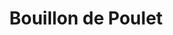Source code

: ---
layout: recette-v2
categories: [recettes]
hidden: true
lang: fr
sitemap: true
title: Bouillon de Poulet
type: base
---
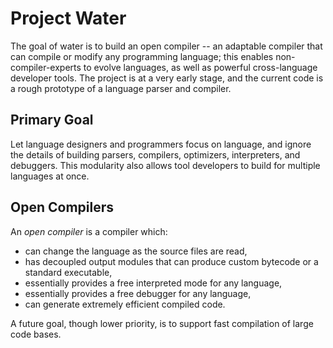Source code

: # Project Water

The goal of water is to build an open compiler -- an adaptable compiler that can
compile or modify any programming language; this enables non-compiler-experts
to evolve languages, as well as powerful cross-language developer tools.
The project is at a very early stage, and the current code is a rough
prototype of a language parser and compiler.

## Primary Goal

Let language designers and programmers focus on language, and ignore the
details of building parsers, compilers, optimizers, interpreters, and
debuggers. This modularity also allows tool developers to build for
multiple languages at once.

## Open Compilers

An *open compiler* is a compiler which:

* can change the language as the source files are read,
* has decoupled output modules that can produce custom bytecode or a standard
  executable,
* essentially provides a free interpreted mode for any language,
* essentially provides a free debugger for any language,
* can generate extremely efficient compiled code.

A future goal, though lower priority, is to support fast compilation of
large code bases.


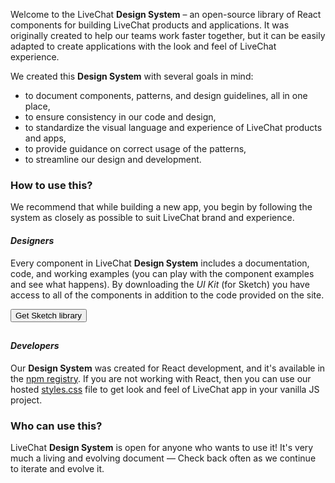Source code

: Welcome to the LiveChat **Design System** – an open-source library of React components for building LiveChat products and applications. It was originally created to help our teams work faster together, but it can be easily adapted to create applications with the look and feel of LiveChat experience.

We created this **Design System** with several goals in mind:

- to document components, patterns, and design guidelines, all in one place,
- to ensure consistency in our code and design,
- to standardize the visual language and experience of LiveChat products and apps,
- to provide guidance on correct usage of the patterns,
- to streamline our design and development.

### How to use this?

We recommend that while building a new app, you begin by following the system as closely as possible to suit LiveChat brand and experience.

#### _Designers_

Every component in LiveChat **Design System** includes a documentation, code, and working examples (you can play with the component examples and see what happens). By downloading the _UI Kit_ (for Sketch) you have access to all of the components in addition to the code provided on the site.

<a href="sketch://add-library/cloud/zb2DM">
    <button class="lc-btn" type="button" style="margin-bottom: 10px">
      Get Sketch library
    </button>
</a>
<br />

#### _Developers_

Our **Design System** was created for React development, and it's available in the [npm registry](https://www.npmjs.com/package/@livechat/design-system). If you are not working with React, then you can use our hosted [styles.css](https://cdn.livechat-static.com/design-system/styles.css) file to get look and feel of LiveChat app in your vanilla JS project.

### Who can use this?

LiveChat **Design System** is open for anyone who wants to use it! It's very much a living and evolving document — Check back often as we continue to iterate and evolve it.
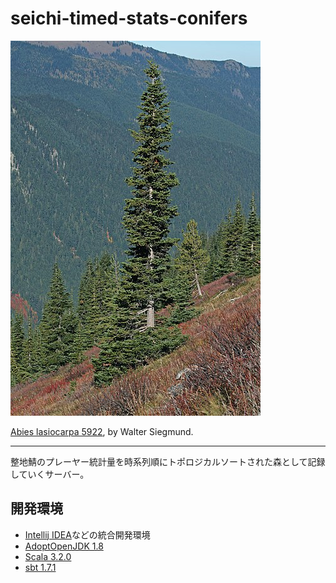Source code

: # seichi-timed-stats-conifers

![Abies lasiocarpa](./docs/400px-Abies_lasiocarpa_5922.jpg)

[Abies lasiocarpa 5922](https://commons.wikimedia.org/wiki/File:Abies_lasiocarpa_5922.JPG), by Walter Siegmund.

--- 

整地鯖のプレーヤー統計量を時系列順にトポロジカルソートされた森として記録していくサーバー。

## 開発環境

- [Intellij IDEA](https://www.jetbrains.com/idea/)などの統合開発環境
- [AdoptOpenJDK 1.8](https://adoptopenjdk.net/?variant=openjdk8&jvmVariant=hotspot)
- [Scala 3.2.0](https://adoptopenjdk.net/?variant=openjdk8&jvmVariant=hotspot)
- [sbt 1.7.1](https://www.scala-sbt.org/1.x/docs/Setup.html)
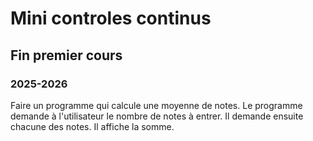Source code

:# Mini controles continus

## Fin premier cours

### 2025-2026

Faire un programme qui calcule une moyenne de notes.
Le programme demande à l'utilisateur le nombre de notes
à entrer.
Il demande ensuite chacune des notes.
Il affiche la somme.

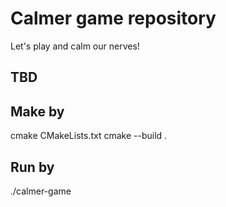 # Calmer game repository

Let's play and calm our nerves!


## TBD


## Make by 
cmake CMakeLists.txt
cmake --build .

## Run by
./calmer-game
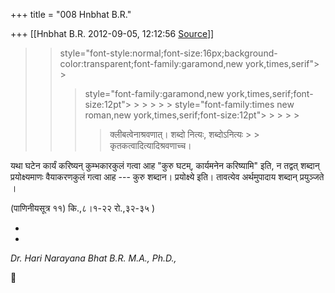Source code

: +++
title = "008 Hnbhat B.R."

+++
[[Hnbhat B.R.	2012-09-05, 12:12:56 [Source](https://groups.google.com/g/bvparishat/c/LdSKkMurBMs)]]



> 
> > 
> >  style="font-style:normal;font-size:16px;background-color:transparent;font-family:garamond,new york,times,serif"> >
> >  > style="font-family:garamond,new york,times,serif;font-size:12pt"> > > > >  > style="font-family:times new roman,new york,times,serif;font-size:12pt"> > > > > 
> > > > 
> > > > क्लीबत्वेनाश्रवणात्। शब्दो नित्यः, शब्दोऽनित्यः > > कृतकत्वादित्यादिश्रवणाच्च।  
> > > > 
> > > > 
> > > > 
> > > > 
> > 
> > 
> > 

  

यथा घटेन कार्यं करिष्यन् कुम्भकारकुलं गत्वा आह "कुरु घटम्, कार्यमनेन करिष्यामि" इति, न तद्वत् शब्दान् प्रयोक्ष्यमाणः वैयाकरणकुलं गत्वा आह --- कुरु शब्दान। प्रयोक्ष्ये इति। तावत्येव अर्थमुपादाय शब्दान् प्रयुञ्जते ।

(पाणिनीयसूत्र ११) कि.,८।१-२२ रो.,३२-३५ )  

*  
*

*Dr. Hari Narayana Bhat B.R. M.A., Ph.D.,*



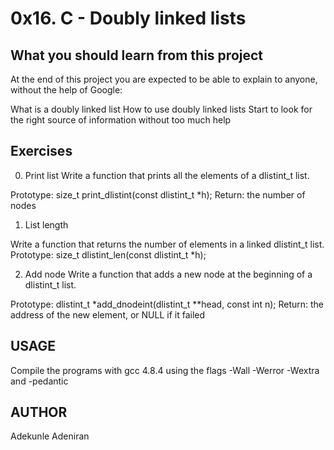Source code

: # 0x16. C - Doubly linked lists

## What you should learn from this project
At the end of this project you are expected to be able to explain to anyone, without the help of Google:

What is a doubly linked list
How to use doubly linked lists
Start to look for the right source of information without too much help

## Exercises

0. Print list
Write a function that prints all the elements of a dlistint_t list.

Prototype: size_t print_dlistint(const dlistint_t *h);
Return: the number of nodes

1. List length

Write a function that returns the number of elements in a linked dlistint_t list.
Prototype: size_t dlistint_len(const dlistint_t *h);

2. Add node
Write a function that adds a new node at the beginning of a dlistint_t list.

Prototype: dlistint_t *add_dnodeint(dlistint_t **head, const int n);
Return: the address of the new element, or NULL if it failed

## USAGE
Compile the programs with gcc 4.8.4 using the flags -Wall -Werror -Wextra and -pedantic

## AUTHOR
Adekunle Adeniran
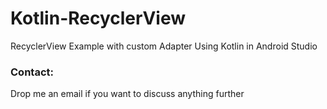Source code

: # Kotlin-RecyclerView


RecyclerView Example with custom Adapter Using Kotlin in Android Studio

### Contact:

Drop me an email if you want to discuss anything further
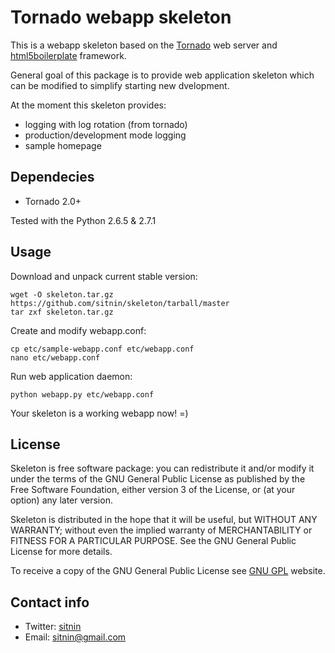 Tornado webapp skeleton
=======================

This is a webapp skeleton based on the [Tornado](https://github.com/facebook/tornado) web server and [html5boilerplate](http://html5boilerplate.com/) framework.

General goal of this package is to provide web application skeleton which can be modified to simplify starting new dvelopment.

At the moment this skeleton provides:

- logging with log rotation (from tornado)
- production/development mode logging
- sample homepage

Dependecies
-----------

- Tornado 2.0+

Tested with the Python 2.6.5 & 2.7.1

Usage
-----

Download and unpack current stable version:

    wget -O skeleton.tar.gz https://github.com/sitnin/skeleton/tarball/master
    tar zxf skeleton.tar.gz

Create and modify webapp.conf:

    cp etc/sample-webapp.conf etc/webapp.conf
    nano etc/webapp.conf

Run web application daemon:

    python webapp.py etc/webapp.conf

Your skeleton is a working webapp now! =)

License
-------

Skeleton is free software package: you can redistribute it and/or modify
it under the terms of the GNU General Public License as published by
the Free Software Foundation, either version 3 of the License, or
(at your option) any later version.

Skeleton is distributed in the hope that it will be useful,
but WITHOUT ANY WARRANTY; without even the implied warranty of
MERCHANTABILITY or FITNESS FOR A PARTICULAR PURPOSE.  See the
GNU General Public License for more details.

To receive a copy of the GNU General Public License
see [GNU GPL](http://www.gnu.org/licenses/) website.

Contact info
------------

- Twitter: [sitnin](http://twitter.com/sitnin)
- Email: [sitnin@gmail.com](mailto:sitnin@gmail.com)
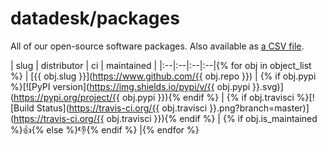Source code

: # datadesk/packages

All of our open-source software packages. Also available as [a CSV file](packages.csv).

| slug | distributor | ci | maintained |
|:--|:--|:--|:--|{% for obj in object_list %}
|  [{{ obj.slug }}](https://www.github.com/{{ obj.repo }}) | {% if obj.pypi %}[![PyPI version](https://img.shields.io/pypi/v/{{ obj.pypi }}.svg)](https://pypi.org/project/{{ obj.pypi }}){% endif %} | {% if obj.travisci %}[![Build Status](https://travis-ci.org/{{ obj.travisci }}.png?branch=master)](https://travis-ci.org/{{ obj.travisci }}){% endif %} | {% if obj.is_maintained %}👍{% else %}👎{% endif %} |{% endfor %}
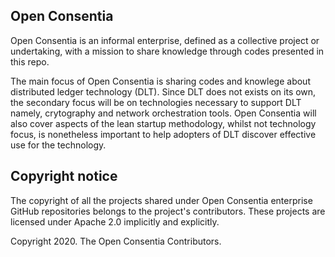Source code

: ## Open Consentia

Open Consentia is an informal enterprise, defined as a collective project or undertaking, with a mission to share knowledge through codes presented in this repo. 

The main focus of Open Consentia is sharing codes and knowlege about distributed ledger technology (DLT). Since DLT does not exists on its own, the secondary focus will be on technologies necessary to support DLT namely, crytography and network orchestration tools. Open Consentia will also cover aspects of the lean startup methodology, whilst not technology focus, is nonetheless important to help adopters of DLT discover effective use for the technology.

## Copyright notice

The copyright of all the projects shared under Open Consentia enterprise GitHub repositories belongs to the project's contributors. These projects are licensed under Apache 2.0 implicitly and explicitly.

Copyright 2020. The Open Consentia Contributors. 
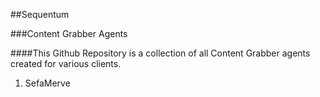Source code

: ##Sequentum 

###Content Grabber Agents

####This Github Repository is a collection of all Content Grabber agents created for various clients.

1. SefaMerve
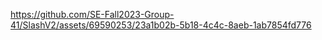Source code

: 

https://github.com/SE-Fall2023-Group-41/SlashV2/assets/69590253/23a1b02b-5b18-4c4c-8aeb-1ab7854fd776

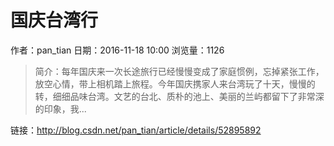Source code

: # 国庆台湾行
作者：pan_tian
日期：2016-11-18 10:00
浏览量：1126
> 简介：每年国庆来一次长途旅行已经慢慢变成了家庭惯例，忘掉紧张工作，放空心情，带上相机踏上旅程。今年国庆携家人来台湾玩了十天，慢慢的转，细细品味台湾。文艺的台北、质朴的池上、美丽的兰屿都留下了非常深的印象，我...

 链接：http://blog.csdn.net/pan_tian/article/details/52895892
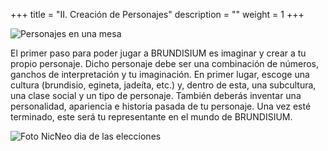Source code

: +++
title = "II. Creación de Personajes"
description = ""
weight = 1
+++

![Personajes en una mesa](img/cena_personajes.png)

El primer paso para poder jugar a BRUNDISIUM es imaginar y crear a tu propio personaje. Dicho personaje debe ser una combinación de números, ganchos de interpretación y tu imaginación. En primer lugar, escoge una cultura (brundisio, egineta, jadeíta, etc.) y, dentro de esta, una subcultura, una clase social y un tipo de personaje. También deberás inventar una personalidad, apariencia e historia pasada de tu personaje. Una vez esté terminado, este será tu representante en el mundo de BRUNDISIUM.

![Foto NicNeo dia de las elecciones](img/yo.png)
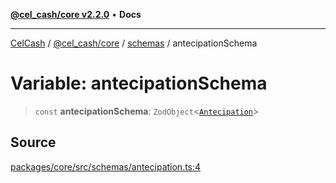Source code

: [**@cel_cash/core v2.2.0**](../../README.md) • **Docs**

***

[CelCash](../../../../packages.md) / [@cel\_cash/core](../../README.md) / [schemas](../README.md) / antecipationSchema

# Variable: antecipationSchema

> `const` **antecipationSchema**: `ZodObject`\<[`Antecipation`](../../types/type-aliases/Antecipation.md)\>

## Source

[packages/core/src/schemas/antecipation.ts:4](https://github.com/Pyxlab/celcash/blob/9e2eeefc75067a4b86d18d5bb144eb4446f097c2/packages/core/src/schemas/antecipation.ts#L4)
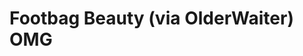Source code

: <!--
id: 223452363
link: http://tumblr.atmos.org/post/223452363/footbag-beauty-via-olderwaiter-omg
slug: footbag-beauty-via-olderwaiter-omg
date: Sun Oct 25 2009 20:41:13 GMT-0700 (PDT)
publish: 2009-10-025
tags: 
title: Footbag Beauty (via OlderWaiter)
OMG
-->


Footbag Beauty (via OlderWaiter)
OMG
====================================



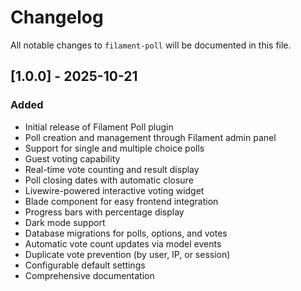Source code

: # Changelog

All notable changes to `filament-poll` will be documented in this file.

## [1.0.0] - 2025-10-21

### Added
- Initial release of Filament Poll plugin
- Poll creation and management through Filament admin panel
- Support for single and multiple choice polls
- Guest voting capability
- Real-time vote counting and result display
- Poll closing dates with automatic closure
- Livewire-powered interactive voting widget
- Blade component for easy frontend integration
- Progress bars with percentage display
- Dark mode support
- Database migrations for polls, options, and votes
- Automatic vote count updates via model events
- Duplicate vote prevention (by user, IP, or session)
- Configurable default settings
- Comprehensive documentation

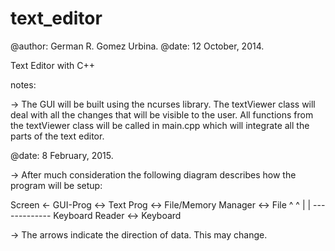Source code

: text_editor
===========
@author: German R. Gomez Urbina.
@date: 12 October, 2014.

Text Editor with C++

notes:

-> The GUI will be built using the ncurses library.
   The textViewer class will deal with all the changes that will be visible
   to the user. 
   All functions from the textViewer class will be called in main.cpp
   which will integrate all the parts of the text editor.

@date: 8 February, 2015.

-> After much consideration the following diagram describes how the program will
   be setup:

   Screen <- GUI-Prog <-> Text Prog <-> File/Memory Manager <-> File
                  ^          ^
                  |          |
                  ------------- Keyboard Reader <-> Keyboard

 -> The arrows indicate the direction of data. This may change.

**What the task asks**
Please repeat, exactly as written, the lines in the records above, starting with the one that has "All of our open-source" and going on through the one that has "Open Consentia is an". Pictures are to be left out.

**Exercise result**
All of our open-source software packages. Also available as [a CSV file](packages.csv).

| slug | distributor | ci | maintained |
|:--|:--|:--|:--|{% for obj in object_list %}
|  [{{ obj.slug }}](https://www.github.com/{{ obj.repo }}) | {% if obj.pypi %}[![PyPI version](https://img.shields.io/pypi/v/{{ obj.pypi }}.svg)](https://pypi.org/project/{{ obj.pypi }}){% endif %} | {% if obj.travisci %}[![Build Status](https://travis-ci.org/{{ obj.travisci }}.png?branch=master)](https://travis-ci.org/{{ obj.travisci }}){% endif %} | {% if obj.is_maintained %}👍{% else %}👎{% endif %} |{% endfor %}
Source code

: ## Open Consentia

Open Consentia is an informal enterprise, defined as a collective project or undertaking, with a mission to share knowledge through codes presented in this repo. 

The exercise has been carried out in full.